Whereas the Nasr Coalition tried to appeal to voters by focusing on the past, specifically focusing on their victory over ISIS, the Sairoon Alliance, headed by Shia cleric Muqtada al-Sadr, campaigned on the idea of change. Joining forces with the Iraqi Communist Party and civil society activists, the list was able to attract secular voters who nonetheless espouse Islamist values. Of course, the Nasr Coalition’s misguided campaign has probably also contributed to the success of the Sairoon Alliance.
Although the emphasis on change may have appealed to many secular Iraqis, they were not the only target audience for the Sairoon Alliance’s campaign messages, nor were they alone responsible for the list’s victory. Prior to the election, the highest ranks among the clergy in Najaf warned the Shiite public against granting incumbents second chances. This stance was a blow for political veterans like Abadi and his predecessor, Nouri al-Malik, who was also a candidate in this year’s election. By contrast, Sadr is a highly powerful figure in Iraqi politics, he has never held office.
For dedicated Shias, following the instructions of the clergy is a matter of faith. Indeed, it appears that the clergy’s message has had an impact on voters’ behavior.

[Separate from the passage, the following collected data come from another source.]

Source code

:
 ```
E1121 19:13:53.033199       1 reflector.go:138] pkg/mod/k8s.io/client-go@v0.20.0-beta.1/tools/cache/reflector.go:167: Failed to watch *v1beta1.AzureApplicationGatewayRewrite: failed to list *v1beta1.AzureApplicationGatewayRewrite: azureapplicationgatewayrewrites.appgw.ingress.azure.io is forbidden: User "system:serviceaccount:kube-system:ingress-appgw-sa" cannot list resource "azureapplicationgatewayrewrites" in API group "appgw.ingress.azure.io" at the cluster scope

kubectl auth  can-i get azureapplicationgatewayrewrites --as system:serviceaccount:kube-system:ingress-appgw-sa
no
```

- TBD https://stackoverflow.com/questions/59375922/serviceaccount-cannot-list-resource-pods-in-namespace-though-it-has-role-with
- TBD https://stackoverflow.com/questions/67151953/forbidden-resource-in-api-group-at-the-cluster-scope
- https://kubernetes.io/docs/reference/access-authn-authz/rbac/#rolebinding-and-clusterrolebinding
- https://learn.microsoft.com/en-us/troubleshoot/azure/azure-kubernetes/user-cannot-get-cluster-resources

For example, based on survey results, it appears that forty-three percent of those who voted for the Sairoon Alliance and thirty-two percent of those who voted for the Fatah Alliance chose to do so because these lists’ candidates had not yet been tested as government politicians.
Iraq’s most recent election represents a departure from the norm in more than one respect. Those who voted clearly had an appetite for change and were willing to make bold, sometimes unexpected choices to bring such change about. During the election, many Sunnis crossed sectarian lines, giving their votes to Shia candidates like Abadi, who received thirty-six percent of his votes from Iraqi-Sunnis, and Hadi al-Amiri of the Fatah Alliance, who received fifteen percent of his votes from the same group. There are also signs that Iraqi Shias are starting to move away from their old voting patterns, which may reflect a more permanent shift in Iraqi electoral politics towards prioritizing demands for change over past party affiliation.